### EXERCISE:
Please repeat all of the listing exactly.

### INFORMATION:
╭──

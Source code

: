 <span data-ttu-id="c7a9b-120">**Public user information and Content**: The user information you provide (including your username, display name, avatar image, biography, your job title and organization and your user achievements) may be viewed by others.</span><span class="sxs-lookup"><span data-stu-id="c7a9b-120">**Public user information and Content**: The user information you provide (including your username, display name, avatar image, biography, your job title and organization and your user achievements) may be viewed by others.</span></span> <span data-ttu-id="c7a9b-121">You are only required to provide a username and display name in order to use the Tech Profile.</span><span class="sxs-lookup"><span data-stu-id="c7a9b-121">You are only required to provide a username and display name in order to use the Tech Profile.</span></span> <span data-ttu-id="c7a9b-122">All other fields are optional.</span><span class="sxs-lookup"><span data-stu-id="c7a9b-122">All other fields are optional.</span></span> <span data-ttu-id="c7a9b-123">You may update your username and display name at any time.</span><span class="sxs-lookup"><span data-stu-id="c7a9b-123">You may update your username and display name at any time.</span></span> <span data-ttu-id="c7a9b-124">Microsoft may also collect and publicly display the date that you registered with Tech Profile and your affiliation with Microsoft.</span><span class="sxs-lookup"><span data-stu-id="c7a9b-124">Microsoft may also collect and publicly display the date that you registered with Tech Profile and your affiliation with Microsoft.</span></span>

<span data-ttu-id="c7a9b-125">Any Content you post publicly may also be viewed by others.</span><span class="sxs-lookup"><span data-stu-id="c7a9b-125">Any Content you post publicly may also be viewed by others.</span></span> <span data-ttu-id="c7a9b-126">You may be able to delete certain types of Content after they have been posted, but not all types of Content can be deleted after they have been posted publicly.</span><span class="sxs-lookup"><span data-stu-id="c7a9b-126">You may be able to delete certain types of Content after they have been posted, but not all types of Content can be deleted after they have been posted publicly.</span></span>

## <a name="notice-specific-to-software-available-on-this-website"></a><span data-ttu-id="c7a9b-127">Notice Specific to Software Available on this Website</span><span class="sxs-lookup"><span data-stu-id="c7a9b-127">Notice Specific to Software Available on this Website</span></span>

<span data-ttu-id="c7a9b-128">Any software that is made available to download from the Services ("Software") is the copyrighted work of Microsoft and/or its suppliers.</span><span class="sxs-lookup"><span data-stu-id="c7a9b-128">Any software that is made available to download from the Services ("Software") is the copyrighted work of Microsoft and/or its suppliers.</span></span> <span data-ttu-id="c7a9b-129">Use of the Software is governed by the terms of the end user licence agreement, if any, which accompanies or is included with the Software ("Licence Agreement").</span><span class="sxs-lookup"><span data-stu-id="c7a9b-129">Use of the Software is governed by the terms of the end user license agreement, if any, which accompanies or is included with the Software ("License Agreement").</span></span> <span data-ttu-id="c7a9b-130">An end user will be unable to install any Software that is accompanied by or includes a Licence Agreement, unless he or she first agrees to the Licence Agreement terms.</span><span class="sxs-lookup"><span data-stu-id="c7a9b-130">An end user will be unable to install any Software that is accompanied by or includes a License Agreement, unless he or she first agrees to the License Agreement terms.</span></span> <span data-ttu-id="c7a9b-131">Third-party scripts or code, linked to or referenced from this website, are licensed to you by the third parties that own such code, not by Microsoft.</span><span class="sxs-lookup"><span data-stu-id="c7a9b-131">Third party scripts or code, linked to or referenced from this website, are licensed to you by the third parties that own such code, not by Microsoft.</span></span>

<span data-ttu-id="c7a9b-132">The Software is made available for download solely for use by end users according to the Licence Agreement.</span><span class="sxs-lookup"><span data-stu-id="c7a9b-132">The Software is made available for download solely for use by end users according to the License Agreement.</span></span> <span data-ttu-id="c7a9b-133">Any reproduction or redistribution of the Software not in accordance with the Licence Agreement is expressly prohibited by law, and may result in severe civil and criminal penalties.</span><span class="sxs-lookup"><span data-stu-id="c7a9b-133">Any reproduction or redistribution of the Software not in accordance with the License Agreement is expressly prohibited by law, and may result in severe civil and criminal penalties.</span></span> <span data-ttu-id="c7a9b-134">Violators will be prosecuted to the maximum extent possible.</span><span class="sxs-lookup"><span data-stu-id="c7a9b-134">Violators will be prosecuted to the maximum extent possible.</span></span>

╰──

### SOLVED EXERCISE:
Source code

: <span data-ttu-id="c7a9b-120">**Public user information and Content**: The user information you provide (including your username, display name, avatar image, biography, your job title and organization and your user achievements) may be viewed by others.</span><span class="sxs-lookup"><span data-stu-id="c7a9b-120">**Public user information and Content**: The user information you provide (including your username, display name, avatar image, biography, your job title and organization and your user achievements) may be viewed by others.</span></span> <span data-ttu-id="c7a9b-121">You are only required to provide a username and display name in order to use the Tech Profile.</span><span class="sxs-lookup"><span data-stu-id="c7a9b-121">You are only required to provide a username and display name in order to use the Tech Profile.</span></span> <span data-ttu-id="c7a9b-122">All other fields are optional.</span><span class="sxs-lookup"><span data-stu-id="c7a9b-122">All other fields are optional.</span></span> <span data-ttu-id="c7a9b-123">You may update your username and display name at any time.</span><span class="sxs-lookup"><span data-stu-id="c7a9b-123">You may update your username and display name at any time.</span></span> <span data-ttu-id="c7a9b-124">Microsoft may also collect and publicly display the date that you registered with Tech Profile and your affiliation with Microsoft.</span><span class="sxs-lookup"><span data-stu-id="c7a9b-124">Microsoft may also collect and publicly display the date that you registered with Tech Profile and your affiliation with Microsoft.</span></span>

<span data-ttu-id="c7a9b-125">Any Content you post publicly may also be viewed by others.</span><span class="sxs-lookup"><span data-stu-id="c7a9b-125">Any Content you post publicly may also be viewed by others.</span></span> <span data-ttu-id="c7a9b-126">You may be able to delete certain types of Content after they have been posted, but not all types of Content can be deleted after they have been posted publicly.</span><span class="sxs-lookup"><span data-stu-id="c7a9b-126">You may be able to delete certain types of Content after they have been posted, but not all types of Content can be deleted after they have been posted publicly.</span></span>

## <a name="notice-specific-to-software-available-on-this-website"></a><span data-ttu-id="c7a9b-127">Notice Specific to Software Available on this Website</span><span class="sxs-lookup"><span data-stu-id="c7a9b-127">Notice Specific to Software Available on this Website</span></span>

<span data-ttu-id="c7a9b-128">Any software that is made available to download from the Services ("Software") is the copyrighted work of Microsoft and/or its suppliers.</span><span class="sxs-lookup"><span data-stu-id="c7a9b-128">Any software that is made available to download from the Services ("Software") is the copyrighted work of Microsoft and/or its suppliers.</span></span> <span data-ttu-id="c7a9b-129">Use of the Software is governed by the terms of the end user licence agreement, if any, which accompanies or is included with the Software ("Licence Agreement").</span><span class="sxs-lookup"><span data-stu-id="c7a9b-129">Use of the Software is governed by the terms of the end user license agreement, if any, which accompanies or is included with the Software ("License Agreement").</span></span> <span data-ttu-id="c7a9b-130">An end user will be unable to install any Software that is accompanied by or includes a Licence Agreement, unless he or she first agrees to the Licence Agreement terms.</span><span class="sxs-lookup"><span data-stu-id="c7a9b-130">An end user will be unable to install any Software that is accompanied by or includes a License Agreement, unless he or she first agrees to the License Agreement terms.</span></span> <span data-ttu-id="c7a9b-131">Third-party scripts or code, linked to or referenced from this website, are licensed to you by the third parties that own such code, not by Microsoft.</span><span class="sxs-lookup"><span data-stu-id="c7a9b-131">Third party scripts or code, linked to or referenced from this website, are licensed to you by the third parties that own such code, not by Microsoft.</span></span>

<span data-ttu-id="c7a9b-132">The Software is made available for download solely for use by end users according to the Licence Agreement.</span><span class="sxs-lookup"><span data-stu-id="c7a9b-132">The Software is made available for download solely for use by end users according to the License Agreement.</span></span> <span data-ttu-id="c7a9b-133">Any reproduction or redistribution of the Software not in accordance with the Licence Agreement is expressly prohibited by law, and may result in severe civil and criminal penalties.</span><span class="sxs-lookup"><span data-stu-id="c7a9b-133">Any reproduction or redistribution of the Software not in accordance with the License Agreement is expressly prohibited by law, and may result in severe civil and criminal penalties.</span></span> <span data-ttu-id="c7a9b-134">Violators will be prosecuted to the maximum extent possible.</span><span class="sxs-lookup"><span data-stu-id="c7a9b-134">Violators will be prosecuted to the maximum extent possible.</span></span>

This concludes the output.